| I'm not sure what you mean by "information channels". Wouldn't a factory mainly just need to communicate its inputs and outputs the computer or computer cluster doing the calculation? Similarly for distribution centers. In particular, would much more information need to be transmitted in a planned economy than in a market economy? Remember that, while there are millions of products in the economy, any given center of production or distribution is unlikely to use more than a few thousand. I don't think the computation cost scales exponentially. If it did, the decentralized free market computer would not be able to accurately compute the economy. Paul Cockshott claims to have found a planning algorithm with O(n log n) complexity, which is very manageable. The main problem with free markets is that they lead to extreme inequality and subsequent conflict. A planned economy could distribute the surplus much better. I disagree that the government should withdraw from the market economy. The government can help alleviate the failures of the market. For one thing, the market is generally short-sighted, while governments can think more long-term. For example, it is my understanding that the Chinese government has invested a lot in solar panel technology and implementation. You would probably agree this is a good thing, given the severity of the climate crisis. By the way, the following are some of what have informed my opinion here: - https://www.haerdin.se/blog/2021/06/29/a-critique-of-economi... - http://users.wfu.edu/cottrell/socialism_book/new_socialism.p... |
I mean information channels to and from the central computer.
> Wouldn't a factory mainly just need to communicate its inputs and outputs the computer or computer cluster doing the calculation?
If that's all it's doing, a free market does that fine. There is no need for any additional computation. Similarly for any other economic actor.

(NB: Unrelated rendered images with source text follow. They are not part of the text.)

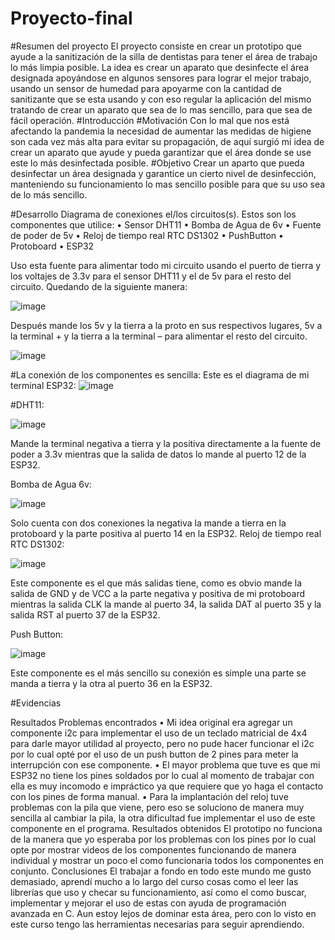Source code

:# Proyecto-final
#Resumen del proyecto
El proyecto consiste en crear un prototipo que ayude a la sanitización de la silla de dentistas para tener el área de trabajo lo más limpia posible.
La idea es crear un aparato que desinfecte el área designada apoyándose en algunos sensores para lograr el mejor trabajo, usando un sensor de humedad para apoyarme con la cantidad de sanitizante que se esta usando y con eso regular la aplicación del mismo tratando de crear un aparato que sea de lo mas sencillo, para que sea de fácil operación.
#Introducción
#Motivación
Con lo mal que nos está afectando la pandemia la necesidad de aumentar las medidas de higiene son cada vez más alta para evitar su propagación, de aquí surgió mi idea de crear un aparato que ayude y pueda garantizar que el área donde se use este lo más desinfectada posible.
#Objetivo
Crear un aparto que pueda desinfectar un área designada y garantice un cierto nivel de desinfección, manteniendo su funcionamiento lo mas sencillo posible para que su uso sea de lo más sencillo.


#Desarrollo
Diagrama de conexiones el/los circuitos(s).
Estos son los componentes que utilice:
•	Sensor DHT11
•	Bomba de Agua de 6v
•	Fuente de poder de 5v
•	Reloj de tiempo real RTC DS1302
•	PushButton
•	Protoboard
•	ESP32
 
Uso esta fuente para alimentar todo mi circuito usando el puerto de tierra y los voltajes de 3.3v para el sensor DHT11 y el de 5v para el resto del circuito.
Quedando de la siguiente manera:

![image](https://user-images.githubusercontent.com/80295696/143788569-72650ccd-159d-4dce-8daa-6a9bf3ae65cc.png)

 
Después mande los 5v y la tierra a la proto en sus respectivos lugares, 5v a la terminal + y la tierra a la terminal – para alimentar el resto del circuito.

![image](https://user-images.githubusercontent.com/80295696/143788578-18f1c727-73c3-4eeb-bd6e-8aec82caf92b.png)


#La conexión de los componentes es sencilla:
Este es el diagrama de mi terminal ESP32:
![image](https://user-images.githubusercontent.com/80295696/143788594-6476bfdc-cfeb-4f2f-9e26-b651f06079d1.png)

 
#DHT11:

![image](https://user-images.githubusercontent.com/80295696/143788606-a5d13620-012f-4934-acc0-8fc87f158ab6.png)

 
Mande la terminal negativa a tierra y la positiva directamente a la fuente de poder a 3.3v mientras que la salida de datos lo mande al puerto 12 de la ESP32.

Bomba de Agua 6v:

![image](https://user-images.githubusercontent.com/80295696/143788617-16f109e2-459d-48f7-8741-6391bdab9b97.png)

 
Solo cuenta con dos conexiones la negativa la mande a tierra en la protoboard y la parte positiva al puerto 14 en la ESP32.
Reloj de tiempo real RTC DS1302:

![image](https://user-images.githubusercontent.com/80295696/143788627-b398a4a8-0185-4b75-9d66-4cb0a7845d30.png)

 
Este componente es el que más salidas tiene, como es obvio mande la salida de GND y de VCC a la parte negativa y positiva de mi protoboard mientras la salida CLK la mande al puerto 34, la salida DAT al puerto 35 y la salida RST al puerto 37 de la ESP32.



Push Button:

![image](https://user-images.githubusercontent.com/80295696/143788643-84e1dca4-772d-4fa7-a163-2a23de574880.png)

 
Este componente es el más sencillo su conexión es simple una parte se manda a tierra y la otra al puerto 36 en la ESP32.


#Evidencias















Resultados
Problemas encontrados
•	Mi idea original era agregar un componente i2c para implementar el uso de un teclado matricial de 4x4 para darle mayor utilidad al proyecto, pero no pude hacer funcionar el i2c por lo cual opté por el uso de un push button de 2 pines para meter la interrupción con ese componente.
•	El mayor problema que tuve es que mi ESP32 no tiene los pines soldados por lo cual al momento de trabajar con ella es muy incomodo e impráctico ya que requiere que yo haga el contacto con los pines de forma manual.
•	Para la implantación del reloj tuve problemas con la pila que viene, pero eso se soluciono de manera muy sencilla al cambiar la pila, la otra dificultad fue implementar el uso de este componente en el programa.
Resultados obtenidos
El prototipo no funciona de la manera que yo esperaba por los problemas con los pines por lo cual opte por mostrar videos de los componentes funcionando de manera individual y mostrar un poco el como funcionaria todos los componentes en conjunto.
Conclusiones
El trabajar a fondo en todo este mundo me gusto demasiado, aprendí mucho a lo largo del curso cosas como el leer las librerías que uso y checar su funcionamiento, así como el como buscar, implementar y mejorar el uso de estas con ayuda de programación avanzada en C.
Aun estoy lejos de dominar esta área, pero con lo visto en este curso tengo las herramientas necesarias para seguir aprendiendo.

If the central computation is going to improve anything over what the individual economic actors would do on their own, it can only be by computing what the inputs and outputs should be for all economic actors, better than those actors can do themselves, and then dictating those inputs and outputs to the actors. Otherwise there's no point to it. And that is what it can't do based on the information argument I gave.
> I don't think the computation cost scales exponentially. If it did, the decentralized free market computer would not be able to accurately compute the economy.
Wrong. The decentralized free market computer's capacity scales exponentially, since each individual economic actor is computing their own actions. The centralized computer, however, has to compute everyone's actions. That's why it faces an insurmountable information problem that the individual actors doing their decentralized computing do not face.
> The government can help alleviate the failures of the market.
No, it can't. That is the lesson of history. Every time governments have done this, they have made things worse, not better. That is not to say that market failures do not exist, only that the failures of government are worse.
> the market is generally short-sighted, while governments can think more long-term.
You have this backwards. Government time horizons are the next election. Individual market actors can have time horizons going out decades--for example, individuals saving for retirement. Governments can't even keep their social security trust funds safe from being raided by the legislature when it wants to fund some white elephant.
> it is my understanding that the Chinese government has invested a lot in solar panel technology and implementation.
Quite possibly it has. That in no way means China might not be even better off if it were not centrally controlled by the government.
> You would probably agree this is a good thing, given the severity of the climate crisis.
No, I wouldn't, because I don't think climate change is a crisis. And as far as I can tell, neither do the Chinese. They are investing in those technologies not because they believe they need them themselves, but because they believe they can sell them at a substantial profit to Western countries who are much more worried about climate change than the Chinese themselves are.